Now, throughout history religion has most aptly been expressed in the symbolism of poetry since the symbols of the aesthetic are open to more than just a rational way of thinking. The entire mind is engaged in the apprehension of symbols, providing a more complete entrance to the individual’s inner life. Perhaps this is why science is received coldly by many today because it cannot fulfill the role of a rich mythology addressing not only what is rational in the human being but also what is intuitive, emotional and the like.

The human need to find expression of his intimate experience of the cosmos is not a theory since history supplies us with sufficient proof that this has been a solid fact. Virtually every society and civilization that this planet has harbored believed in some mythological view of the universe.

The question now lies in what form will the new mythology take shape?
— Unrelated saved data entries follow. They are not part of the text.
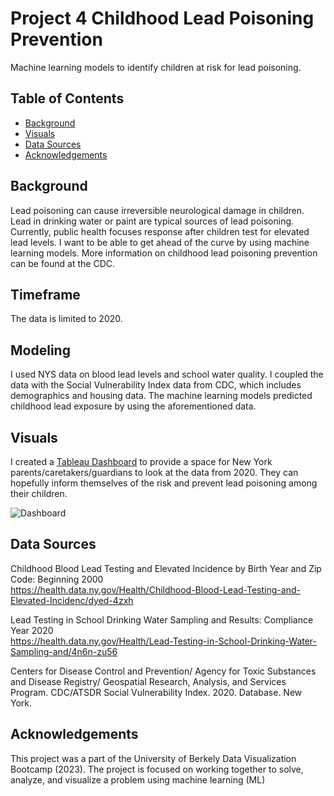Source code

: # Project 4 Childhood Lead Poisoning Prevention
Machine learning models to identify children at risk for lead poisoning.

## Table of Contents
- [Background](#Background)
- [Visuals](#Visuals)
- [Data Sources](#DataSources)
- [Acknowledgements](#Acknowledgements)

## Background
Lead poisoning can cause irreversible neurological damage in children. Lead in drinking water or paint are typical sources of lead poisoning. Currently, public health focuses response after children test for elevated lead levels. I want to be able to get ahead of the curve by using machine learning models. More information on childhood lead poisoning prevention can be found at the CDC.

## Timeframe
The data is limited to 2020.

## Modeling
I used NYS data on blood lead levels and school water quality. I coupled the data with the Social Vulnerability Index data from CDC, which includes demographics and housing data. The machine learning models predicted childhood lead exposure by using the aforementioned data.

## Visuals
I created a [Tableau Dashboard](https://github.com/ashwinjain99/Final_Project/blob/main/NY_Lead_Poisoning_Dashboard.png) to provide a space for New York parents/caretakers/guardians to look at the data from 2020. They can hopefully inform themselves of the risk and prevent lead poisoning among their children.

![Dashboard]("C:\Users\ajain\OneDrive\Pictures\Screenshots\NY_Lead_Poisoning_Dashboard.png")

## Data Sources
Childhood Blood Lead Testing and Elevated Incidence by Birth Year and Zip Code: Beginning 2000 <br>
https://health.data.ny.gov/Health/Childhood-Blood-Lead-Testing-and-Elevated-Incidenc/dyed-4zxh

Lead Testing in School Drinking Water Sampling and Results: Compliance Year 2020 <br>
https://health.data.ny.gov/Health/Lead-Testing-in-School-Drinking-Water-Sampling-and/4n6n-zu56

Centers for Disease Control and Prevention/ Agency for Toxic Substances and Disease Registry/ Geospatial Research, Analysis, and Services Program. CDC/ATSDR Social Vulnerability Index. 2020. Database. New York.

## Acknowledgements
This project was a part of the University of Berkely Data Visualization Bootcamp (2023). The project is focused on working together to solve, analyze, and visualize a problem using machine learning (ML)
How will the modern human express his undeniable connection to this powerful universe in terms that are accepted by our current intellectual standards, based on skepticism, pragmatism and scientific inquiry?

The answer will not be hard to find since we share with former times, if not more vehemently, the wonder for existence as such, now that science is exponentially revealing the scope and depth of this universe and the miraculous operations of the human body and mind. The task will be for people to appreciate these facts not only in a dry rationalistic way but in a more engaging relationship with the deeper mystery all these facts are uncovering.



(This short-essay has been strongly inspired by Joseph Campbell’s insightful gem of a book: Myths to live by)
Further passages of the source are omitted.